**YOUR GOAL:** Where does the word "dependencies" occur in the data below? Copy each line that holds it.

[Stored items from a collection]
++++++++
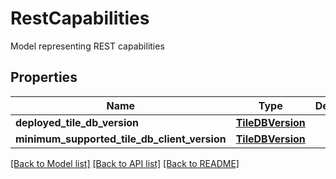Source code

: # RestCapabilities

Model representing REST capabilities

## Properties

| Name                                         | Type                                  | Description | Notes |
| -------------------------------------------- | ------------------------------------- | ----------- | ----- |
| **deployed_tile_db_version**                 | [**TileDBVersion**](TileDBVersion.md) |             |
| **minimum_supported_tile_db_client_version** | [**TileDBVersion**](TileDBVersion.md) |             |

[[Back to Model list]](../README.md#documentation-for-models) [[Back to API list]](../README.md#documentation-for-api-endpoints) [[Back to README]](../README.md)
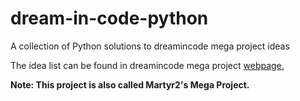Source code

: # dream-in-code-python
A collection of Python solutions to dreamincode mega project ideas

The idea list can be found in dreamincode mega project [webpage.](http://www.dreamincode.net/forums/topic/78802-martyr2s-mega-project-ideas-list/)

**Note: This project is also called Martyr2's Mega Project.**

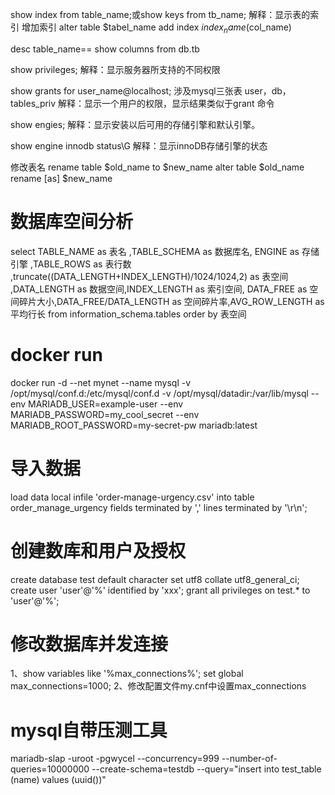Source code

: show index from table_name;或show keys from tb_name;
解释：显示表的索引
增加索引
alter table $tabel_name add index $index_name ($col_name)

desc table_name== show columns from db.tb

show privileges;
解释：显示服务器所支持的不同权限

show grants for user_name@localhost;   涉及mysql三张表 user，db，tables_priv
解释：显示一个用户的权限，显示结果类似于grant 命令

show engies;
解释：显示安装以后可用的存储引擎和默认引擎。

show engine innodb status\G
解释：显示innoDB存储引擎的状态

修改表名
rename table $old_name to $new_name
alter table $old_name rename [as] $new_name

# 数据库空间分析
select TABLE_NAME as 表名 ,TABLE_SCHEMA as 数据库名, ENGINE as 存储引擎 ,TABLE_ROWS as 表行数 ,truncate((DATA_LENGTH+INDEX_LENGTH)/1024/1024,2) as 表空间 ,DATA_LENGTH as 数据空间,INDEX_LENGTH as 索引空间, DATA_FREE as 空间碎片大小,DATA_FREE/DATA_LENGTH as 空间碎片率,AVG_ROW_LENGTH as 平均行长 from information_schema.tables order by 表空间

# docker run
docker run -d --net mynet --name mysql -v /opt/mysql/conf.d:/etc/mysql/conf.d  -v /opt/mysql/datadir:/var/lib/mysql --env MARIADB_USER=example-user --env MARIADB_PASSWORD=my_cool_secret --env MARIADB_ROOT_PASSWORD=my-secret-pw mariadb:latest 

# 导入数据
load data local infile 'order-manage-urgency.csv' into table order_manage_urgency fields terminated by ',' lines
terminated by '\r\n';


# 创建数库和用户及授权
create database test default character set utf8 collate utf8_general_ci;
create user 'user'@'%' identified by 'xxx';
 grant all privileges on test.* to 'user'@'%';

 # 修改数据库并发连接
 1、show variables like '%max_connections%';
 set global max_connections=1000;
 2、修改配置文件my.cnf中设置max_connections

 # mysql自带压测工具
 mariadb-slap -uroot -pgwycel --concurrency=999 --number-of-queries=10000000 --create-schema=testdb --query="insert into test_table (name) values (uuid())"
 

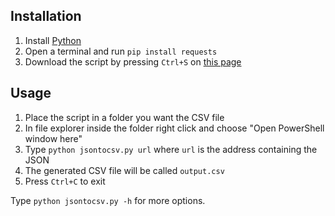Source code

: ## Installation

1. Install [Python](https://www.python.org/downloads/)
2. Open a terminal and run `pip install requests`
3. Download the script by pressing `Ctrl+S` on [this page](https://raw.githubusercontent.com/TeddyHut/jsontocsv/master/jsontocsv.py)

## Usage

1. Place the script in a folder you want the CSV file
2. In file explorer inside the folder right click and choose "Open PowerShell window here"
3. Type `python jsontocsv.py url` where `url` is the address containing the JSON
4. The generated CSV file will be called `output.csv`
5. Press `Ctrl+C` to exit

Type `python jsontocsv.py -h` for more options.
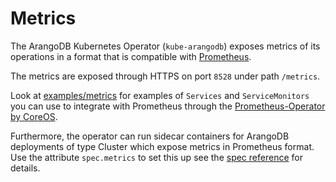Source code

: # Metrics

The ArangoDB Kubernetes Operator (`kube-arangodb`) exposes metrics of
its operations in a format that is compatible with [Prometheus](https://prometheus.io).

The metrics are exposed through HTTPS on port `8528` under path `/metrics`.

Look at [examples/metrics](https://github.com/arangodb/kube-arangodb/tree/master/examples/metrics)
for examples of `Services` and `ServiceMonitors` you can use to integrate
with Prometheus through the [Prometheus-Operator by CoreOS](https://github.com/coreos/prometheus-operator).

Furthermore, the operator can run sidecar containers for ArangoDB
deployments of type Cluster which expose metrics in Prometheus format.
Use the attribute `spec.metrics` to set this up see the [spec
reference](./DeploymentResource.md) for details.
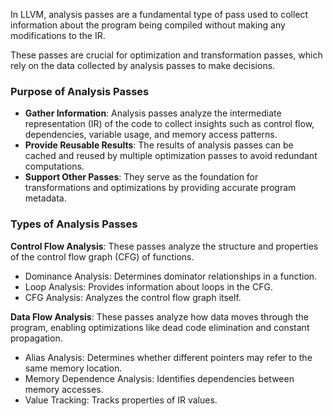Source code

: In LLVM, analysis passes are a fundamental type of pass used to collect information about the program being compiled without making any modifications to the IR. 

These passes are crucial for optimization and transformation passes, which rely on the data collected by analysis passes to make decisions.

### Purpose of Analysis Passes
- **Gather Information**: Analysis passes analyze the intermediate representation (IR) of the code to collect insights such as control flow, dependencies, variable usage, and memory access patterns.
- **Provide Reusable Results**: The results of analysis passes can be cached and reused by multiple optimization passes to avoid redundant computations.
- **Support Other Passes**: They serve as the foundation for transformations and optimizations by providing accurate program metadata.

### Types of Analysis Passes
**Control Flow Analysis**: These passes analyze the structure and properties of the control flow graph (CFG) of functions.
- Dominance Analysis: Determines dominator relationships in a function.
- Loop Analysis: Provides information about loops in the CFG.
- CFG Analysis: Analyzes the control flow graph itself.

**Data Flow Analysis**: These passes analyze how data moves through the program, enabling optimizations like dead code elimination and constant propagation.
- Alias Analysis: Determines whether different pointers may refer to the same memory location.
- Memory Dependence Analysis: Identifies dependencies between memory accesses.
- Value Tracking: Tracks properties of IR values.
++++++++
**TASK SOLUTION:**
- **Gather Information**: Analysis passes analyze the intermediate representation (IR) of the code to collect insights such as control flow, dependencies, variable usage, and memory access patterns.
- Memory Dependence Analysis: Identifies dependencies between memory accesses.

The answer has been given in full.